United States: A leader of a secretive group in upstate New York who allegedly coerced female followers into having sex with him and getting branded with his initials has appeared in federal court in Texas. Sporting a blue T-shirt, close-cropped grey beard, dark-rimmed glasses and chains, self-help guru Keith Raniere waived his right to an identification hearing during the court appearance in Fort Worth. Raniere, who is accused by some former members of leading a cult, was arrested in Mexico and returned to Texas on charges of sex trafficking and forced labour. Raniere will be moved to New York sometime in the next two weeks. Raniere, 57, is co-founder of the group Nxivm. Prosecutors in Brooklyn allege that Raniere set up a series of self-help workshops, with five-day courses costing as much as US$5000. However, women were told that the best way to advance was within a secret group of "slaves" and "masters". Raniere stood at the top of the pyramid, and women were expected to have sex with him, investigators claim. Women claimed they took part in videotaped ceremonies where victims were branded in their pelvic area with a symbol that featured Raniere's initials. Some were forced to follow low-calorie diets, prosecutors said.

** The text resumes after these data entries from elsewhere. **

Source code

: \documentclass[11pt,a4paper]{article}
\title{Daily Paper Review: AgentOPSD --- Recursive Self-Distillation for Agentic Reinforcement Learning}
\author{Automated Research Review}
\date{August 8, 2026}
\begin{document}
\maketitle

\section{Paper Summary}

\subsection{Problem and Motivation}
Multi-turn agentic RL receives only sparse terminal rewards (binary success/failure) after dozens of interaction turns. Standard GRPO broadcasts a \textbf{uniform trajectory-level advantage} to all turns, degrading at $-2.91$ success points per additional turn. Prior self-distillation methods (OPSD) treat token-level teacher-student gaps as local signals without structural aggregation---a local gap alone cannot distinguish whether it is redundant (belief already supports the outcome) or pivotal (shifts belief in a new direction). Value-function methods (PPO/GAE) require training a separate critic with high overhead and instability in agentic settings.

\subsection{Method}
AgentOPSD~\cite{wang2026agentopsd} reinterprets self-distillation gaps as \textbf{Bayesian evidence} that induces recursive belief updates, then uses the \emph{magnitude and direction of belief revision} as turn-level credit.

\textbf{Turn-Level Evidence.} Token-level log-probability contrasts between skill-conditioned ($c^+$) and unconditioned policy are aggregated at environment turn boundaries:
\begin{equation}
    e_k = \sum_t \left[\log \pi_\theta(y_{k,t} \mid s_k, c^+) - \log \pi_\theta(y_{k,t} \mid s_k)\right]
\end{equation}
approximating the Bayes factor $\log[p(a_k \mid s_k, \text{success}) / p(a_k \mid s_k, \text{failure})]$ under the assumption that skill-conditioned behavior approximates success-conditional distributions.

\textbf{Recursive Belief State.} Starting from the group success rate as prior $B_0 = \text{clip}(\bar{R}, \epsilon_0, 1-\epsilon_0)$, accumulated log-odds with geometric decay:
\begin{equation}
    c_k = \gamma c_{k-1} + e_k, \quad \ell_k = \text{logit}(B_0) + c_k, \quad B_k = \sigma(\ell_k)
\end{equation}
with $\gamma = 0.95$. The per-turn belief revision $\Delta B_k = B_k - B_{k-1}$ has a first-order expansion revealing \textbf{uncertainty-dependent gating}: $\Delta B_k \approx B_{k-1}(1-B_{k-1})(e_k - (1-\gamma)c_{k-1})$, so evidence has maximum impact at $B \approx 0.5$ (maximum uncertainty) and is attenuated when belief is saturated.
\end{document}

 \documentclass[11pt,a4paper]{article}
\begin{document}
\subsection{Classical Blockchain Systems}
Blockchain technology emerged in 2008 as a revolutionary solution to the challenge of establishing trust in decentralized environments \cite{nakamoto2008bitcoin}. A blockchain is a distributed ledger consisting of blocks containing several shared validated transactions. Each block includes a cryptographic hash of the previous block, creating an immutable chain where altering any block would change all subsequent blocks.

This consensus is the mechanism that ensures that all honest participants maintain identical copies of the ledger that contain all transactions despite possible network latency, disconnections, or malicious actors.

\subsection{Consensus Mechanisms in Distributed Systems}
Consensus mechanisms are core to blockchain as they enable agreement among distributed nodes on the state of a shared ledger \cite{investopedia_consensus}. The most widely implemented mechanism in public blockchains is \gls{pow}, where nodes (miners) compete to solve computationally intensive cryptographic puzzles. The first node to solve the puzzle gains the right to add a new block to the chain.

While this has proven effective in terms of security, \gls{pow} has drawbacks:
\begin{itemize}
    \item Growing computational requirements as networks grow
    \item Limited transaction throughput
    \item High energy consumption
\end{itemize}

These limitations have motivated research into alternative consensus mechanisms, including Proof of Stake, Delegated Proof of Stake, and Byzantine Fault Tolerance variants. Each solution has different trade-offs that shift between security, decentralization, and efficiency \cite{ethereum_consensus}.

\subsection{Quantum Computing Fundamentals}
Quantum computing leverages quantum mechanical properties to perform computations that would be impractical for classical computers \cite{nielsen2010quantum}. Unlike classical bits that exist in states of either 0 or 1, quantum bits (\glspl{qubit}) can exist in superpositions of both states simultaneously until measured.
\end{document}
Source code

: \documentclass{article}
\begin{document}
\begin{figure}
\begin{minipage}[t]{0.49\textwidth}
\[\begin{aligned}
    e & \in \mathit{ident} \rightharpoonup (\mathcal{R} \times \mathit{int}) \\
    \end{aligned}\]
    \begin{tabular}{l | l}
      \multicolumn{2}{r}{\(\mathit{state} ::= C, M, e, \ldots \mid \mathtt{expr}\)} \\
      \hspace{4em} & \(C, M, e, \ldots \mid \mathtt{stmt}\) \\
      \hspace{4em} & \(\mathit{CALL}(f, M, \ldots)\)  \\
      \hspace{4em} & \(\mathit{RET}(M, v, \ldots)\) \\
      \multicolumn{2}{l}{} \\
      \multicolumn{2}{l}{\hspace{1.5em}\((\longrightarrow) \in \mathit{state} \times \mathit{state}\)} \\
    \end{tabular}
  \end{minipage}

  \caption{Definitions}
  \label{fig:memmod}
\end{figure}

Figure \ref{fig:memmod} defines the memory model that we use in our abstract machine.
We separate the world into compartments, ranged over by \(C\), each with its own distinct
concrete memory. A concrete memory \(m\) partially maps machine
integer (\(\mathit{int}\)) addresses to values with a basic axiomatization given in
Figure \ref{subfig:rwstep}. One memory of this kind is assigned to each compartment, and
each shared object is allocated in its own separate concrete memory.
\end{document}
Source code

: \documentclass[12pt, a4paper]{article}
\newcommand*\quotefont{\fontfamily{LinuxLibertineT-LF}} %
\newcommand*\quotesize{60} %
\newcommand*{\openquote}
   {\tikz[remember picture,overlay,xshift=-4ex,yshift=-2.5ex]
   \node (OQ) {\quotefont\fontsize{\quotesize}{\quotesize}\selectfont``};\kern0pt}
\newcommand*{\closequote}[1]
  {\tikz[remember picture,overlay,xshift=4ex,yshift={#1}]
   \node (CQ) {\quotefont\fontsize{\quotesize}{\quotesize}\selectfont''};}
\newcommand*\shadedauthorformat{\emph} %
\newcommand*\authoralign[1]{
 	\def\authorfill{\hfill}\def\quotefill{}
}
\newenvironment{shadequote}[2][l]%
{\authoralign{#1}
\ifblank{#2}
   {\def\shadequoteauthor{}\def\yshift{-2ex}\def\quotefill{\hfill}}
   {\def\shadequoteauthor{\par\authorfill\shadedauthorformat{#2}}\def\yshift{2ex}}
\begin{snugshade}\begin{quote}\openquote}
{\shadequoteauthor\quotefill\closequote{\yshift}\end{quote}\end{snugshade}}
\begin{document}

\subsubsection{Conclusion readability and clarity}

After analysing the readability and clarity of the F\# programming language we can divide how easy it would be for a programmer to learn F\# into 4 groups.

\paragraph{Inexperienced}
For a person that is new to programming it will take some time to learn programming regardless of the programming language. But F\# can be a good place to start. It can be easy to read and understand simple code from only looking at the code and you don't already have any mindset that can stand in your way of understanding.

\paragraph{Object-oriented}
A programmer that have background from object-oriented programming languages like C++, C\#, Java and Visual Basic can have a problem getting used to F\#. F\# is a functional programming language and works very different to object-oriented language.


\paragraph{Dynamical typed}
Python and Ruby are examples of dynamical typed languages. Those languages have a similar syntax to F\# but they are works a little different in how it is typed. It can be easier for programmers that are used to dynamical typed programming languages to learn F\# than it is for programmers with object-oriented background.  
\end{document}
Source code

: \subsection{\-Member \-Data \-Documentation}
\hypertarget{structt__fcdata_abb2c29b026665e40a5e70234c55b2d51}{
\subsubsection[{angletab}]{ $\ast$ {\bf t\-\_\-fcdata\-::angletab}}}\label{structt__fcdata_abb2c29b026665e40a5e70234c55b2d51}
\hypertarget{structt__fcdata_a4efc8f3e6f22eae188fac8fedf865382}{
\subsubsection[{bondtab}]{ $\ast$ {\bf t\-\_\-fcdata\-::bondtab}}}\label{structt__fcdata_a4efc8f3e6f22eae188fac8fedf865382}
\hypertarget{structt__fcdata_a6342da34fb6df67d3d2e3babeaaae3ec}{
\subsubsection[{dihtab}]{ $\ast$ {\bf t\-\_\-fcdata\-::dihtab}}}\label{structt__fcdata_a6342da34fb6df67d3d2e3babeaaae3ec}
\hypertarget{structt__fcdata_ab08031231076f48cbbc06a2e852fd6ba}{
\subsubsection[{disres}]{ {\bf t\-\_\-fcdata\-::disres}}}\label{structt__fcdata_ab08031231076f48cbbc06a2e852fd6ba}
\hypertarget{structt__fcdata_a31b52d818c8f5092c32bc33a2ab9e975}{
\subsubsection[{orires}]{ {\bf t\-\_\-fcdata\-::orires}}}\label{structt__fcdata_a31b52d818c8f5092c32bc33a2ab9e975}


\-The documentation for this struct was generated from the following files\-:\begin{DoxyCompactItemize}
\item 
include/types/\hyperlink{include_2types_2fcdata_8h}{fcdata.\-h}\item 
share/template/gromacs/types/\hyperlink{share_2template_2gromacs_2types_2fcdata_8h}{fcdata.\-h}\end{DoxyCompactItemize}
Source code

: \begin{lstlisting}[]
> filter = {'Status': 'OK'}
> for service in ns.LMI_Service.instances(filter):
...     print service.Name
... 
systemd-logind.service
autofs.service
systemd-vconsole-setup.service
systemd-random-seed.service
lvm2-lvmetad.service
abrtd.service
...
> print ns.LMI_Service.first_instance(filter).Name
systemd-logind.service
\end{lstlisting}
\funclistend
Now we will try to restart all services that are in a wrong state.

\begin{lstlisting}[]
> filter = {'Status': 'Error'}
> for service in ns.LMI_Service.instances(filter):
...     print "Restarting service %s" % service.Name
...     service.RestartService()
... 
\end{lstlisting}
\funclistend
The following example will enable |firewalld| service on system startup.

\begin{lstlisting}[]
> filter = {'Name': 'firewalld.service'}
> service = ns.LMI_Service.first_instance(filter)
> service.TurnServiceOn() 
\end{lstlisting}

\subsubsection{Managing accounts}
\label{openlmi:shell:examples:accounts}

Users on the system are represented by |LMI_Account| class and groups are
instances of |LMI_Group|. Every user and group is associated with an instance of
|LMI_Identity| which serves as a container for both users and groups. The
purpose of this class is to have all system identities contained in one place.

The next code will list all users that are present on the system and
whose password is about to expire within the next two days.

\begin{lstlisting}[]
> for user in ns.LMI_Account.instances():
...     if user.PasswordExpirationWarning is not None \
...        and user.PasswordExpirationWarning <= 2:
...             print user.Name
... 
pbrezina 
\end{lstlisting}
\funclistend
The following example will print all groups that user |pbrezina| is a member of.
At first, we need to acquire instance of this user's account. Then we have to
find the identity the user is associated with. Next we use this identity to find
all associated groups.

Switzerland: Senior North and South Korean parliamentarians have shaken hands and shared a toast to "peace" with Swiss wine, a witness says, in a rare gesture of friendship suggesting relations between their two countries are thawing. South Korean MP and politician Young Chin shook hands with Ri Jong Hyok, director of North Korea's National Reunification Institute and deputy head of its Supreme People's Assembly. They were attending the annual assembly in Geneva of the Inter-Parliamentary Union, an organisation that brings together members of national parliaments from around the world.

Britain: The computer expert who alleges a trove of Facebook data was improperly used to help US President Donald Trump's White House bid said that he strongly believes the information was also used by the Brexit movement that persuaded Britain to quit the European Union. In a 3½-hour hearing, Chris Wylie told the House of Commons media committee that he believes the breach exceeded the 50 million Facebook users reported earlier — though he didn't give an exact figure. And he said the data compiled by the political consulting business Cambridge Analytica was available to other firms with links to it. Among the companies that had access to the data was AggregateIQ, a Canadian political consultant that did work for Vote Leave, the official campaign backing Britain's withdrawal from the EU, Wylie said. Wylie described Cambridge Analytica as just one arm of a global company, SCL Group, that gets most of its income from military contracts but is also a political gun-for-hire, often in countries where democratic institutions are weak. He suggested the company combines computer algorithms and dirty tricks to help candidates win regardless of the cost.


France: The girlfriend of an attacker who killed four people and took hostages in a French supermarket has been given preliminary terrorism charges in the investigation. A French judicial official says the woman, identified only as Marine P., is in custody pending a hearing on whether to release her during the investigation. The official says she was given preliminary charges of association with terrorist criminals planning to prepare attacks. Attacker Radouane Lakdim was killed by police after his rampage. Authorities said he claimed allegiance to Isis.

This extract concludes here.